Source texts of formatted documents
== Segment start ==
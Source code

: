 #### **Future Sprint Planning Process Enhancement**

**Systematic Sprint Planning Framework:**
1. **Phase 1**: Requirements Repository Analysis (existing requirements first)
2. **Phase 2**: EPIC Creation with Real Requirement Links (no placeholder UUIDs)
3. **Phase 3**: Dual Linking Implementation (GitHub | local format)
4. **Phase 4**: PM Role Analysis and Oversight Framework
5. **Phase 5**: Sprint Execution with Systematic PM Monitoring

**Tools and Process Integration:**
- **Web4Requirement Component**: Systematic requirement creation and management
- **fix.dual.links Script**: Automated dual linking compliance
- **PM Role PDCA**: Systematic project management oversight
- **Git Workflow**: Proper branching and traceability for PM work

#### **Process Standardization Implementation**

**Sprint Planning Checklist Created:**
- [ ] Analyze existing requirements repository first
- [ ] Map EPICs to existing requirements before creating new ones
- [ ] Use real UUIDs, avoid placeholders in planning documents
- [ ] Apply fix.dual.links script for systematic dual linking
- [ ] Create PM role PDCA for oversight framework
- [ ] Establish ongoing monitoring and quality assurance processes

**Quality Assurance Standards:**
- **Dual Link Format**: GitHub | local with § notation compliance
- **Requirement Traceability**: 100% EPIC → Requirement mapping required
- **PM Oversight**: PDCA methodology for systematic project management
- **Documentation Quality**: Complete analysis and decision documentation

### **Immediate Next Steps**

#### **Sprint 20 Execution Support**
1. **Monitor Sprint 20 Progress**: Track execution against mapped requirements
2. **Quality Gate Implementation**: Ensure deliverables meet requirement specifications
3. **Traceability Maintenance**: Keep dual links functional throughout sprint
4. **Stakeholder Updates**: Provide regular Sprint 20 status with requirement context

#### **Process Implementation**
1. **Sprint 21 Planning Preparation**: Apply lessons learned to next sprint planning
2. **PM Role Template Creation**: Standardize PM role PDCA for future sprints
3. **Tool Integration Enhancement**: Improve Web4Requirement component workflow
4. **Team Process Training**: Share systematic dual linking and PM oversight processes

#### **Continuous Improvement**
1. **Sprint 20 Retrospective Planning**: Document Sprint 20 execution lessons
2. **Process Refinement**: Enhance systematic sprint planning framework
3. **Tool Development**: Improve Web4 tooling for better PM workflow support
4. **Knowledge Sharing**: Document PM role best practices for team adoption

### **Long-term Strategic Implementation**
== Segment end ==
■ GOAL OF THE EXERCISE:
Filter the entries above down to the lines that hold the word "first", and copy those lines.

■ REPLY TO THE EXERCISE:
1. **Phase 1**: Requirements Repository Analysis (existing requirements first)
- [ ] Analyze existing requirements repository first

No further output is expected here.